*** Block opens ***

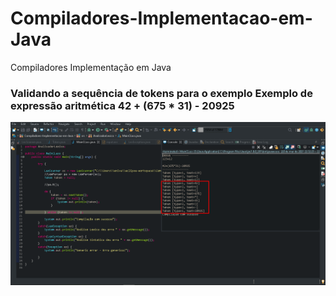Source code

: # Compiladores-Implementacao-em-Java
Compiladores Implementação em Java


### Validando a sequência de tokens para o exemplo Exemplo de expressão aritmética 42 + (675 * 31) - 20925
![](https://github.com/enivaldoqueiroz/Compiladores-Implementacao-em-Java/blob/main/src/Imagens/IMG001.png)
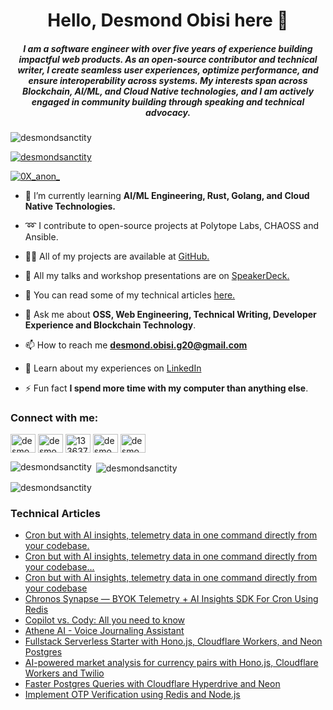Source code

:<h1 align="center">Hello, Desmond Obisi here 👋</h1>
<h5 align="center">I am a software engineer with over five years of experience building impactful web products. As an open-source contributor and technical writer, I create seamless user experiences, optimize performance, and ensure interoperability across systems. My interests span across Blockchain, AI/ML, and Cloud Native technologies, and I am actively engaged in community building through speaking and technical advocacy.</h5>

<p align="left"> <img src="https://komarev.com/ghpvc/?username=desmondsanctity&label=Profile%20views&color=0e75b6&style=plastic" alt="desmondsanctity" /> </p>

<p align="left"> <a href="https://github.com/ryo-ma/github-profile-trophy"><img src="https://github-profile-trophy.vercel.app/?username=desmondsanctity" alt="desmondsanctity" /></a> </p>

<p align="left"> <a href="https://twitter.com/0X_anon_" target="blank"><img src="https://img.shields.io/twitter/follow/0X_anon_?logo=twitter&style=for-the-badge" alt="0X_anon_" /></a> </p>

- 🌱 I’m currently learning **AI/ML Engineering, Rust, Golang, and Cloud Native Technologies.**

- ➿ I contribute to open-source projects at Polytope Labs, CHAOSS and Ansible.
  
- 👨‍💻 All of my projects are available at [GitHub.](https://github.com/DesmondSanctity)

- 🎤 All my talks and workshop presentations are on [SpeakerDeck.](https://speakerdeck.com/desmondsanctity)

- 📝 You can read some of my technical articles [here.](https://desmond-obisi.notion.site/Technical-Writing-Portfolio-a759184eb68c485cb6ed946e934a66a2)

- 💬 Ask me about **OSS, Web Engineering, Technical Writing, Developer Experience and Blockchain Technology**.

- 📫 How to reach me **desmond.obisi.g20@gmail.com**

- 📄 Learn about my experiences on [LinkedIn](https://linkedin.com/in/desmond-obisi-253ab7161)

- ⚡ Fun fact **I spend more time with my computer than anything else**.


<h3 align="left">Connect with me:</h3>
<p align="left">
<a href="https://twitter.com/0X_anon_" target="blank"><img align="center" src="https://raw.githubusercontent.com/rahuldkjain/github-profile-readme-generator/master/src/images/icons/Social/twitter.svg" alt="desmondcutest" height="30" width="40" /></a>
<a href="https://linkedin.com/in/desmond-obisi-253ab7161" target="blank"><img align="center" src="https://raw.githubusercontent.com/rahuldkjain/github-profile-readme-generator/master/src/images/icons/Social/linked-in-alt.svg" alt="desmond-obisi-253ab7161" height="30" width="40" /></a>
<a href="https://stackoverflow.com/users/13363702" target="blank"><img align="center" src="https://raw.githubusercontent.com/rahuldkjain/github-profile-readme-generator/master/src/images/icons/Social/stack-overflow.svg" alt="13363702" height="30" width="40" /></a>
<a href="https://fb.com/desmond.obisi" target="blank"><img align="center" src="https://raw.githubusercontent.com/rahuldkjain/github-profile-readme-generator/master/src/images/icons/Social/facebook.svg" alt="desmond.obisi" height="30" width="40" /></a>
<a href="https://instagram.com/desmond_obisi" target="blank"><img align="center" src="https://raw.githubusercontent.com/rahuldkjain/github-profile-readme-generator/master/src/images/icons/Social/instagram.svg" alt="desmond_obisi" height="30" width="40" /></a>
</p>

<p><img align="left" src="https://github-readme-stats.vercel.app/api/top-langs?username=desmondsanctity&show_icons=true&theme=dracula&locale=en&layout=compact" alt="desmondsanctity" /></p>

<p>&nbsp;<img align="center" src="https://github-readme-stats.vercel.app/api?username=desmondsanctity&show_icons=true&theme=dracula&locale=en" alt="desmondsanctity" /></p>

<p><img align="center" src="https://github-readme-streak-stats.herokuapp.com/?user=desmondsanctity&theme=dark" alt="desmondsanctity" /></p>


### Technical Articles
<!-- BLOG-POST-LIST:START -->
- [Cron but with AI insights, telemetry data in one command directly from your codebase.](https://dev.to/desmondsanctity/cron-but-with-ai-insights-telemetry-data-in-one-command-directly-from-your-codebase-2cj1)
- [Cron but with AI insights, telemetry data in one command directly from your codebase...](https://dev.to/desmondsanctity/cron-but-with-ai-insights-telemetry-data-in-one-command-directly-from-your-codebase-4dbl)
- [Cron but with AI insights, telemetry data in one command directly from your codebase](https://dev.to/desmondsanctity/cron-but-with-ai-insights-telemetry-data-in-one-command-directly-from-your-codebase-4f54)
- [Chronos Synapse — BYOK Telemetry + AI Insights SDK For Cron Using Redis](https://dev.to/desmondsanctity/chronos-synapse-byok-telemetry-ai-insights-sdk-for-cron-using-redis-47l5)
- [Copilot vs. Cody: All you need to know](https://dev.to/hackmamba/copilot-vs-cody-all-you-need-to-know-jdi)
- [Athene AI - Voice Journaling Assistant](https://dev.to/desmondsanctity/athene-ai-voice-journaling-assistant-jml)
- [Fullstack Serverless Starter with Hono.js, Cloudflare Workers, and Neon Postgres](https://dev.to/desmondsanctity/fullstack-serverless-starter-with-honojs-cloudflare-workers-and-neon-postgres-2pgj)
- [AI-powered market analysis for currency pairs with Hono.js, Cloudflare Workers and Twilio](https://dev.to/desmondsanctity/ai-powered-market-analysis-for-currency-pairs-with-honojs-cloudflare-workers-and-twilio-5edo)
- [Faster Postgres Queries with Cloudflare Hyperdrive and Neon](https://dev.to/hackmamba/faster-postgres-queries-with-cloudflare-hyperdrive-and-neon-4200)
- [Implement OTP Verification using Redis and Node.js](https://dev.to/desmondsanctity/implement-otp-verification-using-redis-and-nodejs-572c)
<!-- BLOG-POST-LIST:END -->

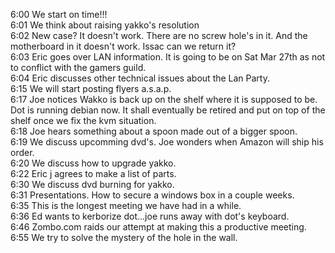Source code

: <p>
6:00 We start on time!!!<br>
6:01 We think about raising yakko's resolution<br>
6:02 New case?  It doesn't work.  There are no screw hole's in it.  And the motherboard in it doesn't work.  Issac can we return it?<br>
6:03 Eric goes over LAN information.  It is going to be on Sat Mar 27th as not to conflict with the gamers guild.  <br>
6:04 Eric discusses other technical issues about the Lan Party.  <br>
6:15 We will start posting flyers a.s.a.p.<br>
6:17 Joe notices Wakko is back up on the shelf where it is supposed to be.  Dot is running debian now.  It shall eventually be retired and put on top of the shelf once we fix the kvm situation.<br>
6:18 Joe hears something about a spoon made out of a bigger spoon.<br>
6:19 We discuss upcomming dvd's.  Joe wonders when Amazon will ship his order.<br>
6:20 We discuss how to upgrade yakko.  <br>
6:22 Eric j agrees to make a list of parts.<br>
6:30 We discuss dvd burning for yakko.<br>
6:31 Presentations.  How to secure a windows box in a couple weeks.  <br>
6:35 This is the longest meeting we have had in a while.<br>
6:36 Ed wants to kerborize dot...joe runs away with dot's keyboard.<br>
6:46 Zombo.com raids our attempt at making this a productive meeting.<br>
6:55 We try to solve the mystery of the hole in the wall.<br>
</p>

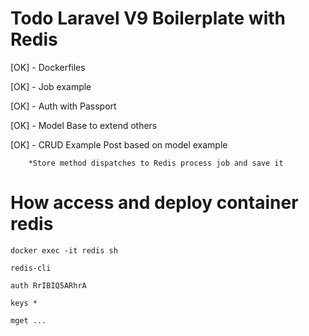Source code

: # Todo Laravel V9 Boilerplate with Redis

[OK] - Dockerfiles

[OK] - Job example

[OK] - Auth with Passport

[OK] - Model Base to extend others

[OK] - CRUD Example Post based on model example

        *Store method dispatches to Redis process job and save it 

# How access and deploy container redis

    docker exec -it redis sh

    redis-cli
    
    auth RrIBIQ5ARhrA
    
    keys *
    
    mget ...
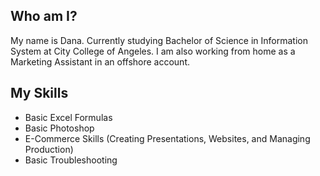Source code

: ## Who am I?

My name is Dana. Currently studying Bachelor of Science in Information System at City College of Angeles. I am also working from home as a Marketing Assistant in an offshore account.

## My Skills
- Basic Excel Formulas
- Basic Photoshop
- E-Commerce Skills (Creating Presentations, Websites, and Managing Production)
- Basic Troubleshooting

<!--
**barbieminion/barbieminion** is a ✨ _special_ ✨ repository because its `README.md` (this file) appears on your GitHub profile.

Here are some ideas to get you started:

- 🔭 I’m currently working on ...
- 🌱 I’m currently learning ...
- 👯 I’m looking to collaborate on ...
- 🤔 I’m looking for help with ...
- 💬 Ask me about ...
- 📫 How to reach me: ...
- 😄 Pronouns: ...
- ⚡ Fun fact: ...
-->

*** Block closes ***

Which lines in the records above contain the string "Eric"? Copy them.

6:03 Eric goes over LAN information.  It is going to be on Sat Mar 27th as not to conflict with the gamers guild.  <br>
6:04 Eric discusses other technical issues about the Lan Party.  <br>
6:22 Eric j agrees to make a list of parts.<br>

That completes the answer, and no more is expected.